Exercise instructions: Search the material for the word "papers" and report each line where it turns up.

Source material:
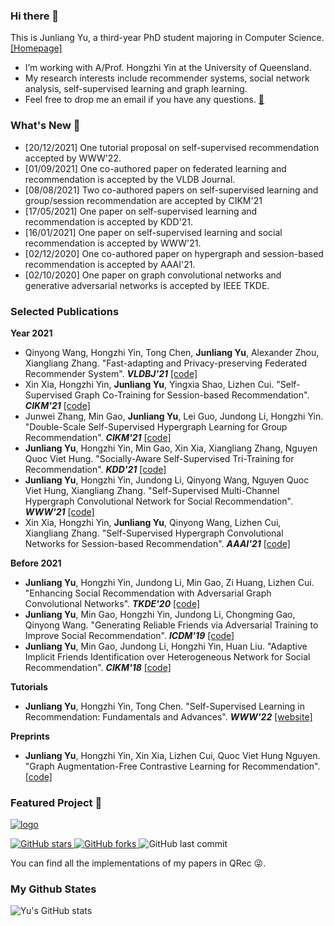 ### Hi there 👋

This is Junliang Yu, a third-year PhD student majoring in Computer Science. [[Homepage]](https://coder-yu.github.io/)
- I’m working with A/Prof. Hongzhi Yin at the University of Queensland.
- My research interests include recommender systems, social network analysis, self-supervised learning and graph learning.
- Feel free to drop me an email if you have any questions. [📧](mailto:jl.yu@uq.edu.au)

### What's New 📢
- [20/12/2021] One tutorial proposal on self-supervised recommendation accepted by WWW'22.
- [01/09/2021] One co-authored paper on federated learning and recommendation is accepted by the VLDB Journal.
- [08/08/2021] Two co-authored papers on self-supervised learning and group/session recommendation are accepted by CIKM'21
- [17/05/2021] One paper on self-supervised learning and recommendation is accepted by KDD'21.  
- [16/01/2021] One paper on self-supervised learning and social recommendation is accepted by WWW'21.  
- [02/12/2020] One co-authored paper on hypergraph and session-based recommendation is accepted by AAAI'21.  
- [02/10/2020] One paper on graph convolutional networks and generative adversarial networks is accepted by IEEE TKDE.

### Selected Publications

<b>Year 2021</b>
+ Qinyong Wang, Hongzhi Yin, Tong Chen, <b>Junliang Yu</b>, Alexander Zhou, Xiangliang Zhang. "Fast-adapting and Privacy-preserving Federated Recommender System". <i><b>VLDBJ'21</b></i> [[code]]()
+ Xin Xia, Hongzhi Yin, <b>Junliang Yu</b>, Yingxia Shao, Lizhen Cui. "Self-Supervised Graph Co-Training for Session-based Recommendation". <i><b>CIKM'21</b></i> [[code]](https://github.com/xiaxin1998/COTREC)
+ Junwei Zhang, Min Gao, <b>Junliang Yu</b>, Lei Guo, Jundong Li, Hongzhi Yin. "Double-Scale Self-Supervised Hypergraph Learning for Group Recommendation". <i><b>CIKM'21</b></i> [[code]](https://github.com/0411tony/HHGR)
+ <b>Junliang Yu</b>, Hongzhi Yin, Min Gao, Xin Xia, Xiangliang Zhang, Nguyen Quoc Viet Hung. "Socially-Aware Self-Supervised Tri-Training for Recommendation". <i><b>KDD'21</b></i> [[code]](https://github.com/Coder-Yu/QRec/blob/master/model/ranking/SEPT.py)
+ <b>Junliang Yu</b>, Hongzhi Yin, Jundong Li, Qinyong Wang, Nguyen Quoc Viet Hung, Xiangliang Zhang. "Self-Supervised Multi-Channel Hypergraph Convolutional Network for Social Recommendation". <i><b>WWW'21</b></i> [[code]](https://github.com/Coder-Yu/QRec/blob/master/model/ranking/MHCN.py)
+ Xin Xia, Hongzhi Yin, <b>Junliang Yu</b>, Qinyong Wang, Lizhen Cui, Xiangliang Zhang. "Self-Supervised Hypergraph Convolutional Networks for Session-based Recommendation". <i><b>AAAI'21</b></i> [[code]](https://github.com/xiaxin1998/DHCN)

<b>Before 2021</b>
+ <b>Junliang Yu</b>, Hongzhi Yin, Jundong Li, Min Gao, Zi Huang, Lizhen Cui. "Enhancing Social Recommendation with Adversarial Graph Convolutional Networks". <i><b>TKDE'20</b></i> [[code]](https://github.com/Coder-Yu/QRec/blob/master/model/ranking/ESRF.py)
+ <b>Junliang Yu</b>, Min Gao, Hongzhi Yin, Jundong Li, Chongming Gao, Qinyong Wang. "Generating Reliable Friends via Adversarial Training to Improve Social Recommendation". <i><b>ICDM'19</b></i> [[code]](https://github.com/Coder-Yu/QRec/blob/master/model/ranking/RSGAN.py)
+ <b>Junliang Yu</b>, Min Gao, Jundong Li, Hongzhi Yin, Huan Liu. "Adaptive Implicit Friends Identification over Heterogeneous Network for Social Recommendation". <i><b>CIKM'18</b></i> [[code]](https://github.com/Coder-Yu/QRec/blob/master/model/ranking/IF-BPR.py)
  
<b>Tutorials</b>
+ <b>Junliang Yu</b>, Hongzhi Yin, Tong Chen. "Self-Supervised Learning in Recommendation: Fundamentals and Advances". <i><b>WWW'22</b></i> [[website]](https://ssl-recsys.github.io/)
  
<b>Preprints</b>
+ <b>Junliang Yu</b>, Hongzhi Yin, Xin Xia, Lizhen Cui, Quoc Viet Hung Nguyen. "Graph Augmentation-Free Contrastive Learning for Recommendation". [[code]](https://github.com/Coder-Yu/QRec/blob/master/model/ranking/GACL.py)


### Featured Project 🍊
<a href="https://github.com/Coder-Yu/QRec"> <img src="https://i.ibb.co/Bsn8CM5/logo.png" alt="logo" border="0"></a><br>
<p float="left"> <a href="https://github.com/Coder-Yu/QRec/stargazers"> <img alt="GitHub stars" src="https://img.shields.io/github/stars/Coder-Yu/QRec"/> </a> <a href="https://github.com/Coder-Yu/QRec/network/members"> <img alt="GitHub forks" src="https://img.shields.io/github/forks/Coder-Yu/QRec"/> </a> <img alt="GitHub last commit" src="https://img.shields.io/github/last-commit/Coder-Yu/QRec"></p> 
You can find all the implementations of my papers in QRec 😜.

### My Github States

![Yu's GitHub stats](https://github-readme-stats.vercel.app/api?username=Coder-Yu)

* * *

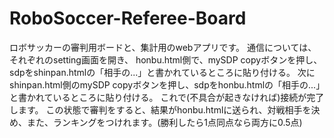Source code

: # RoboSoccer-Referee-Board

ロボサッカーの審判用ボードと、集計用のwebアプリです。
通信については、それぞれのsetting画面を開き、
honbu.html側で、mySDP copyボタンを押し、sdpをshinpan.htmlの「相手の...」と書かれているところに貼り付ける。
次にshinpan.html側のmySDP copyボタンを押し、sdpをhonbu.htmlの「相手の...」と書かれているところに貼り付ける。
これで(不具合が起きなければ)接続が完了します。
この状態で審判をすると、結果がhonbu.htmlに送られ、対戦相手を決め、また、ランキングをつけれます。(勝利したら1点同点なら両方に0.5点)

---

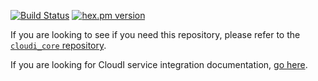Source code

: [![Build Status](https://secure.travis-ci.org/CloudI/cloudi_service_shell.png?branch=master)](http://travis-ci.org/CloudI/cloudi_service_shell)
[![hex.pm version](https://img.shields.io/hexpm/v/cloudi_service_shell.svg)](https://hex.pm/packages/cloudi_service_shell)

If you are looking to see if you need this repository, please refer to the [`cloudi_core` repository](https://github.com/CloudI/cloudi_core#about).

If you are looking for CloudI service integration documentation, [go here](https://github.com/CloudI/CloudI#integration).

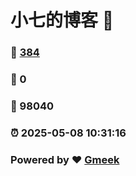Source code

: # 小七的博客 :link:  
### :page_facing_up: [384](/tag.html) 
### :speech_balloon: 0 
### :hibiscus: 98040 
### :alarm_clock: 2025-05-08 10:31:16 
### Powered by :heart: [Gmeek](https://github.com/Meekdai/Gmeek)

Your response:
- [08/08/2021] Two co-authored papers on self-supervised learning and group/session recommendation are accepted by CIKM'21
You can find all the implementations of my papers in QRec 😜.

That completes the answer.